It ’s the 1990s . You ’re a cool , coxa skateboarding teenager string up out with your friend wassail someEcto - Coolerand doing revolutionary moves on half - pipes . Suddenly , an adult appears and asks you to take off your pants . Do you order your parent something foreign is underway ? No , because that adult is a selling executive for JNCO denim engage in a little grassroots merchandising , andJNCO jeansare thetrendiest fashion itemgoing . Everyone wants them — and he ’s got sample .

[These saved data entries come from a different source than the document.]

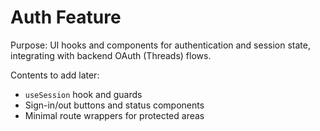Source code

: # Auth Feature

Purpose: UI hooks and components for authentication and session state, integrating with backend OAuth (Threads) flows.

Contents to add later:
- `useSession` hook and guards
- Sign-in/out buttons and status components
- Minimal route wrappers for protected areas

Theseultra - wide - legged jeansmight look nonsensical today toMillennials(Gen Z , maybenot so much ) . But back in the twenty-four hour period , JNCOs were the pants that defied authority … as well as common sense and many shoal dress code .
Dressed for Success
Haim Revah was born in Morocco and raised in France . When he was a small fry develop up in the seventies , Haim , who later went by the name Milo , watched a lot of American television likeStarsky and HutchandCharlie ’s Angels . To Milo , America was full of highly full - looking police officers who put on a lot of blue jean on the business . But that was n’t the only reason Milo got concerned in fashion . His father was in the denim sales stage business , so when Milo and his younger brother , Yaakov ( know as Jacques ) prompt to Los Angeles , California , as adults , getting into the apparel plot was a natural paroxysm . By day , they studied the business . At Nox , they learned English with the assistance of a tutor .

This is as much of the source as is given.